▶ **Exercise details**: Take the records below from their first line through the line holding "behind liking it.", and set each of those lines down exactly, without pictures.
== The data ==
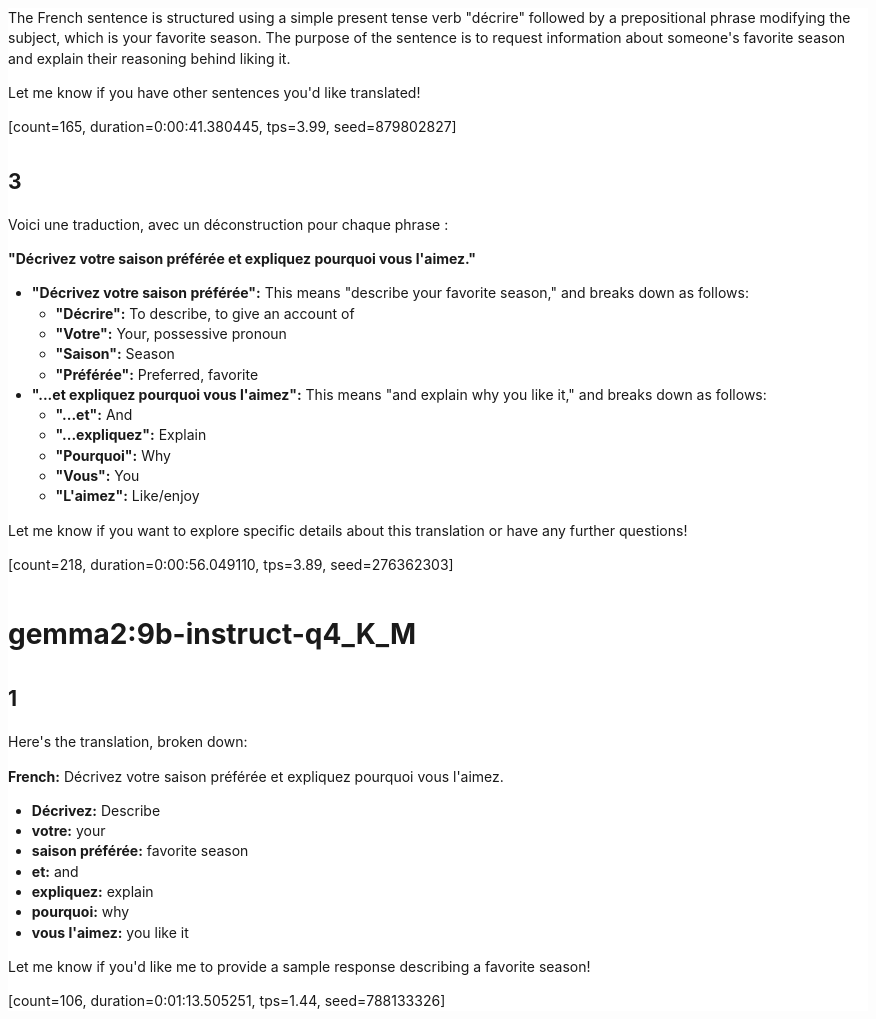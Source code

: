 The French sentence is structured using a simple present tense verb "décrire" followed by a prepositional phrase modifying the subject, which is your favorite season. The purpose of the sentence is to request information about someone's favorite season and explain their reasoning behind liking it.  



Let me know if you have other sentences you'd like translated! 

[count=165, duration=0:00:41.380445, tps=3.99, seed=879802827]

## 3

Voici une traduction, avec un déconstruction pour chaque phrase : 

**"Décrivez votre saison préférée et expliquez pourquoi vous l'aimez."**

* **"Décrivez votre saison préférée":**  This means "describe your favorite season," and breaks down as follows:
    * **"Décrire":** To describe, to give an account of
    * **"Votre":** Your, possessive pronoun
    * **"Saison":** Season
    * **"Préférée":** Preferred, favorite
*  **"...et expliquez pourquoi vous l'aimez":** This means "and explain why you like it," and breaks down as follows:
     * **"...et":** And
     * **"...expliquez":** Explain 
     * **"Pourquoi":** Why
     * **"Vous":** You
     * **"L'aimez":** Like/enjoy 

Let me know if you want to explore specific details about this translation or have any further questions! 

[count=218, duration=0:00:56.049110, tps=3.89, seed=276362303]

# gemma2:9b-instruct-q4_K_M

## 1

Here's the translation, broken down:

**French:** Décrivez votre saison préférée et expliquez pourquoi vous l'aimez.

* **Décrivez:** Describe
* **votre:** your 
* **saison préférée:** favorite season
* **et:** and
* **expliquez:** explain
* **pourquoi:** why
* **vous l'aimez:** you like it 


Let me know if you'd like me to provide a sample response describing a favorite season!

[count=106, duration=0:01:13.505251, tps=1.44, seed=788133326]
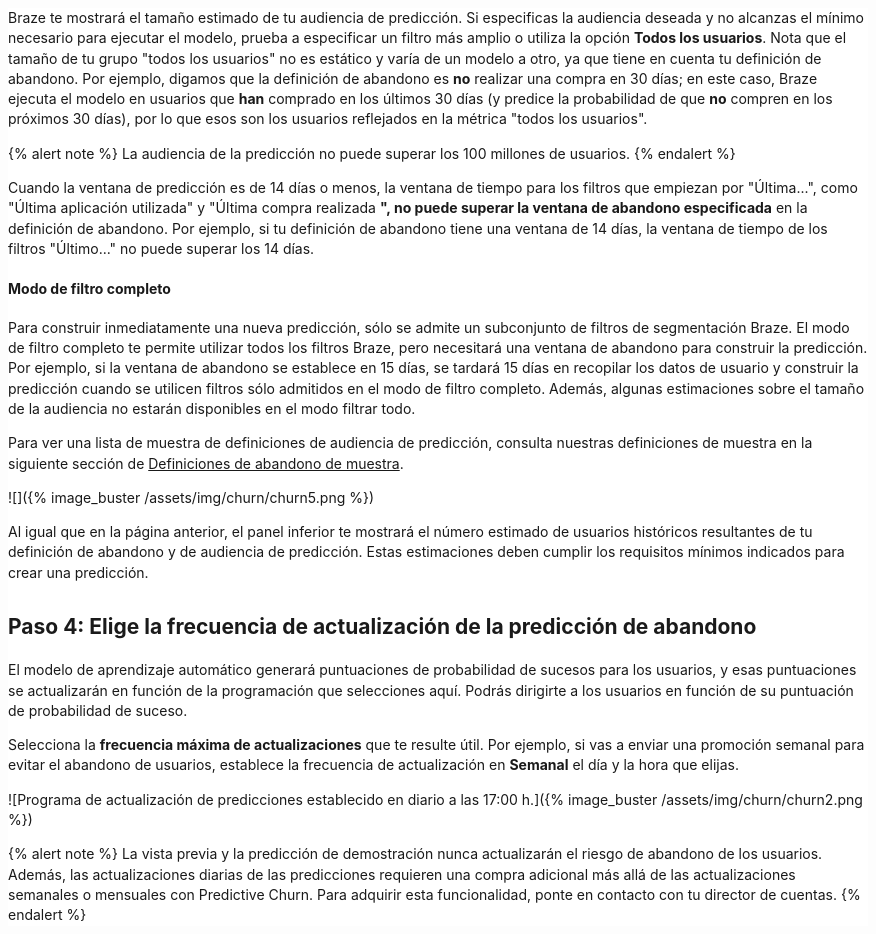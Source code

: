 Braze te mostrará el tamaño estimado de tu audiencia de predicción. Si especificas la audiencia deseada y no alcanzas el mínimo necesario para ejecutar el modelo, prueba a especificar un filtro más amplio o utiliza la opción **Todos los usuarios**. Nota que el tamaño de tu grupo "todos los usuarios" no es estático y varía de un modelo a otro, ya que tiene en cuenta tu definición de abandono. Por ejemplo, digamos que la definición de abandono es **no** realizar una compra en 30 días; en este caso, Braze ejecuta el modelo en usuarios que **han** comprado en los últimos 30 días (y predice la probabilidad de que **no** compren en los próximos 30 días), por lo que esos son los usuarios reflejados en la métrica "todos los usuarios".

{% alert note %}
La audiencia de la predicción no puede superar los 100 millones de usuarios.
{% endalert %}

Cuando la ventana de predicción es de 14 días o menos, la ventana de tiempo para los filtros que empiezan por "Última...", como "Última aplicación utilizada" y "Última compra realizada **", no puede superar la ventana de abandono especificada** en la definición de abandono. Por ejemplo, si tu definición de abandono tiene una ventana de 14 días, la ventana de tiempo de los filtros "Último..." no puede superar los 14 días.

#### Modo de filtro completo

Para construir inmediatamente una nueva predicción, sólo se admite un subconjunto de filtros de segmentación Braze. El modo de filtro completo te permite utilizar todos los filtros Braze, pero necesitará una ventana de abandono para construir la predicción. Por ejemplo, si la ventana de abandono se establece en 15 días, se tardará 15 días en recopilar los datos de usuario y construir la predicción cuando se utilicen filtros sólo admitidos en el modo de filtro completo. Además, algunas estimaciones sobre el tamaño de la audiencia no estarán disponibles en el modo filtrar todo.

Para ver una lista de muestra de definiciones de audiencia de predicción, consulta nuestras definiciones de muestra en la siguiente sección de [Definiciones de abandono de muestra](#sample-definitions).

\![]({% image_buster /assets/img/churn/churn5.png %})

Al igual que en la página anterior, el panel inferior te mostrará el número estimado de usuarios históricos resultantes de tu definición de abandono y de audiencia de predicción. Estas estimaciones deben cumplir los requisitos mínimos indicados para crear una predicción.

## Paso 4: Elige la frecuencia de actualización de la predicción de abandono

El modelo de aprendizaje automático generará puntuaciones de probabilidad de sucesos para los usuarios, y esas puntuaciones se actualizarán en función de la programación que selecciones aquí. Podrás dirigirte a los usuarios en función de su puntuación de probabilidad de suceso. 

Selecciona la **frecuencia máxima de actualizaciones** que te resulte útil. Por ejemplo, si vas a enviar una promoción semanal para evitar el abandono de usuarios, establece la frecuencia de actualización en **Semanal** el día y la hora que elijas. 

\![Programa de actualización de predicciones establecido en diario a las 17:00 h.]({% image_buster /assets/img/churn/churn2.png %})

{% alert note %}
La vista previa y la predicción de demostración nunca actualizarán el riesgo de abandono de los usuarios. Además, las actualizaciones diarias de las predicciones requieren una compra adicional más allá de las actualizaciones semanales o mensuales con Predictive Churn. Para adquirir esta funcionalidad, ponte en contacto con tu director de cuentas.
{% endalert %}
===
▶ **Exercise answer**:
Source code

: The French sentence is structured using a simple present tense verb "décrire" followed by a prepositional phrase modifying the subject, which is your favorite season. The purpose of the sentence is to request information about someone's favorite season and explain their reasoning behind liking it.  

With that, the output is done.